Présidée par Jean-Pierre Mignard, qui entre autres titres, est avocat de Mediapart et, parait-il, ami proche de François Hollande -ce qui suffit à témoigner de son ouverture intellectuelle- la haute autorité trouvera certainement un moyen de lui taper sur les doigts après quelques mois de réflexion, en le maintenant évidemment à la direction du PS, où il a précisément pour fonction implicite de dire ce qu'il a dit, et de tweeter ce qu'il a tweeté , c'est à dire d'exprimer outre des analyses solitaires sur le droit du travail, les colères tripales de la gauche, comme ses douleurs consubstantielles (ci-dessous, pour mémoire, ses mémorables sanglots en apprenant les aveux de Cahuzac).
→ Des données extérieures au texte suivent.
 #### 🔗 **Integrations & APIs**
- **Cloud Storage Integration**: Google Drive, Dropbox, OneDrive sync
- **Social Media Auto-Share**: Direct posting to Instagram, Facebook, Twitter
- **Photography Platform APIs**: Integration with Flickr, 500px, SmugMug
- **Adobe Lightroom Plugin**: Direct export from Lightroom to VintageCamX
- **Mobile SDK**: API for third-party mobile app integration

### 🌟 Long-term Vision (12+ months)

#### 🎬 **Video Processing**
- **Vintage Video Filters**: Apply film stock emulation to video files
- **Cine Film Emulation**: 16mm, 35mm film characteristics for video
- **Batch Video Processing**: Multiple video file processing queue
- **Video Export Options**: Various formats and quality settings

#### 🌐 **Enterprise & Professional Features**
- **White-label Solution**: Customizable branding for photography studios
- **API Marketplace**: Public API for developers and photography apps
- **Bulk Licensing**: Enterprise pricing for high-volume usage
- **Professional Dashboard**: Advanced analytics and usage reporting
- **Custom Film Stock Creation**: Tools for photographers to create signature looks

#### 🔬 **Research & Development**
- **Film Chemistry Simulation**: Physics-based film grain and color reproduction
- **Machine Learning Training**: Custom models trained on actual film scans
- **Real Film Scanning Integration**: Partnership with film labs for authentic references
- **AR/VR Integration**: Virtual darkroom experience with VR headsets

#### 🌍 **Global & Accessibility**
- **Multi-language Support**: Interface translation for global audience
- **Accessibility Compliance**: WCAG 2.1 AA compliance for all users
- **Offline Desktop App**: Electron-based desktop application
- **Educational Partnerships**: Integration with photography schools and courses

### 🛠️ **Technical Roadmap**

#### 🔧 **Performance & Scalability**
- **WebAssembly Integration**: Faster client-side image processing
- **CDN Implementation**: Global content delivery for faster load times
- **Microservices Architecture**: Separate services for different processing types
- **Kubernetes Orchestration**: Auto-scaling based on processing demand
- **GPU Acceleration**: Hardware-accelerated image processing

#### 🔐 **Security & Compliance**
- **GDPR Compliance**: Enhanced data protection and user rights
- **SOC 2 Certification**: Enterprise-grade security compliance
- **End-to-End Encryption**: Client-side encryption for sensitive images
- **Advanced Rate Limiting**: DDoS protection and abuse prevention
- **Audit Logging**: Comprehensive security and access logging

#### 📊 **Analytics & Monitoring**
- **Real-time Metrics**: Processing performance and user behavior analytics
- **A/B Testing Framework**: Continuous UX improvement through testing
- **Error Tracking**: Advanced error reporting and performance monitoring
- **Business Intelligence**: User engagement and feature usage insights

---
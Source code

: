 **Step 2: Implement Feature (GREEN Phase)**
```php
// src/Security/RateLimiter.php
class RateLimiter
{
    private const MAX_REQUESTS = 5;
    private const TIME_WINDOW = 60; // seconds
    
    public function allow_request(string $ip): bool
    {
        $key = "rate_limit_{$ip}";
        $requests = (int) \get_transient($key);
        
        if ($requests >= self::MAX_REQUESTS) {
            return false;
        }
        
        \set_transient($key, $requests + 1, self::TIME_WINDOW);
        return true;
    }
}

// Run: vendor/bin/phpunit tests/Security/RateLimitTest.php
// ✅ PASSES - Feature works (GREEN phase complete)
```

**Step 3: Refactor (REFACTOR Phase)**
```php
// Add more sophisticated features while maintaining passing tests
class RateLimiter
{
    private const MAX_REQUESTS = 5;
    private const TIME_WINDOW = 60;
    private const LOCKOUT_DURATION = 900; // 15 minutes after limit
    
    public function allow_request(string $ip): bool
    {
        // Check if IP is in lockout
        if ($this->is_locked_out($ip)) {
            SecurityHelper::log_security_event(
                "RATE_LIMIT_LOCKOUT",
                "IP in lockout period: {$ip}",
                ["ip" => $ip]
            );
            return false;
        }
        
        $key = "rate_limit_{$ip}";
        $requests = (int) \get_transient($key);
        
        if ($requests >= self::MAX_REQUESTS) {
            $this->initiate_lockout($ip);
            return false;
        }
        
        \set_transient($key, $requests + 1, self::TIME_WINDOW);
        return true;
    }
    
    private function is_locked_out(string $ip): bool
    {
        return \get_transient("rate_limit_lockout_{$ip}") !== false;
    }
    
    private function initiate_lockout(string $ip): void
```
Evidemment, ce tweet est non seulement odieux, s'agissant d'un mort, mais surtout stupide. Le successeur, cher Filoche, nous "volera" exactement tout autant que le défunt. Si Total paie si peu d'impôts en France, il ne le doit pas à la ruse de Arsène Margerie Lupin, mais au jeu de toute une série de dispositions fiscales, votées ou maintenues par vos amis socialistes, et l'autorisant à le faire. Le successeur en fera autant, la moustache et le whisky en moins. Avec la bénédiction de tous vos camarades du Bureau National du PS.
Mais tout au long de la journée d'hier, la violence verbale changea de camp. On aurait dit que Filoche s'était rendu coupable de trahison devant l'ennemi. Jamais le terme de "classe médiatico-politique" n'avait si bien mérité son nom. De la colère froide de Valls à la colère rentrée de Patrick Cohen, instruisant le "cas Filoche", sur le plateau de France 5, devant Laurence Dolorosa Parisot, en passant par ces "dizaines" (assure Le Monde) de députés socialistes demandant son exclusion du parti, le concert disait où sont leurs amitiés, leurs évidences, leurs points aveugles, vers où les portent leurs tropismes. Irrésisitiblement, malgré nous, cette unanimité nous ramenait dans le camp de l'odieux auteur de la fausse note, ce porteur de colères si indécentes, si inaudibles, si indicibles, si stupides, si nécessaires.